I loved this tomato. It’s not only a show stopper in terms of beauty, but it made a great tomato kabob! It was productive, I had no disease problems, it looks like a red pepper(!!!), it’s a huge tomato that’s almost laughable huge.
What a find! LOVE!
by Magdalena
Agree 100% with other reviews. Huge, meaty, thin skinned, and delicious. Very productive. Plants grow wispy and frail so strong staking is a must. It has a truly messy, scrappy growth habit. I’m in Winnipeg, Manitoba.

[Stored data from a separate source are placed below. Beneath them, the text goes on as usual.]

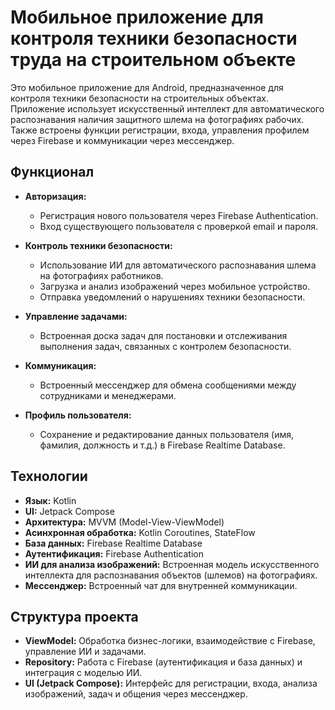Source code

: # **Мобильное приложение для контроля техники безопасности труда на строительном объекте**

Это мобильное приложение для Android, предназначенное для контроля техники безопасности на строительных объектах. Приложение использует искусственный интеллект для автоматического распознавания наличия защитного шлема на фотографиях рабочих. Также встроены функции регистрации, входа, управления профилем через Firebase и коммуникации через мессенджер.

## **Функционал**
- **Авторизация:**
  - Регистрация нового пользователя через Firebase Authentication.
  - Вход существующего пользователя с проверкой email и пароля.
  
- **Контроль техники безопасности:**
  - Использование ИИ для автоматического распознавания шлема на фотографиях работников.
  - Загрузка и анализ изображений через мобильное устройство.
  - Отправка уведомлений о нарушениях техники безопасности.

- **Управление задачами:**
  - Встроенная доска задач для постановки и отслеживания выполнения задач, связанных с контролем безопасности.
  
- **Коммуникация:**
  - Встроенный мессенджер для обмена сообщениями между сотрудниками и менеджерами.
  
- **Профиль пользователя:**
  - Сохранение и редактирование данных пользователя (имя, фамилия, должность и т.д.) в Firebase Realtime Database.

## **Технологии**
- **Язык:** Kotlin
- **UI:** Jetpack Compose
- **Архитектура:** MVVM (Model-View-ViewModel)
- **Асинхронная обработка:** Kotlin Coroutines, StateFlow
- **База данных:** Firebase Realtime Database
- **Аутентификация:** Firebase Authentication
- **ИИ для анализа изображений:** Встроенная модель искусственного интеллекта для распознавания объектов (шлемов) на фотографиях.
- **Мессенджер:** Встроенный чат для внутренней коммуникации.

## **Структура проекта**

- **ViewModel:** Обработка бизнес-логики, взаимодействие с Firebase, управление ИИ и задачами.
- **Repository:** Работа с Firebase (аутентификация и база данных) и интеграция с моделью ИИ.
- **UI (Jetpack Compose):** Интерфейс для регистрации, входа, анализа изображений, задач и общения через мессенджер.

I started these later than my normal . I also normally plant outside during Canadian May long wknd which falls around May 20 but was late with that as well and these tomatoes (small starts 7-8 weeks old) went into the ground in the first week of June. I also did not get around to using the ‘cozy coats’ product on my tomatoes this year. Fruit was early to set, in fact one of the earliest in my garden, and then stayed green until ripening at the beginning of September . It’s now one of my “must grow” tomato types.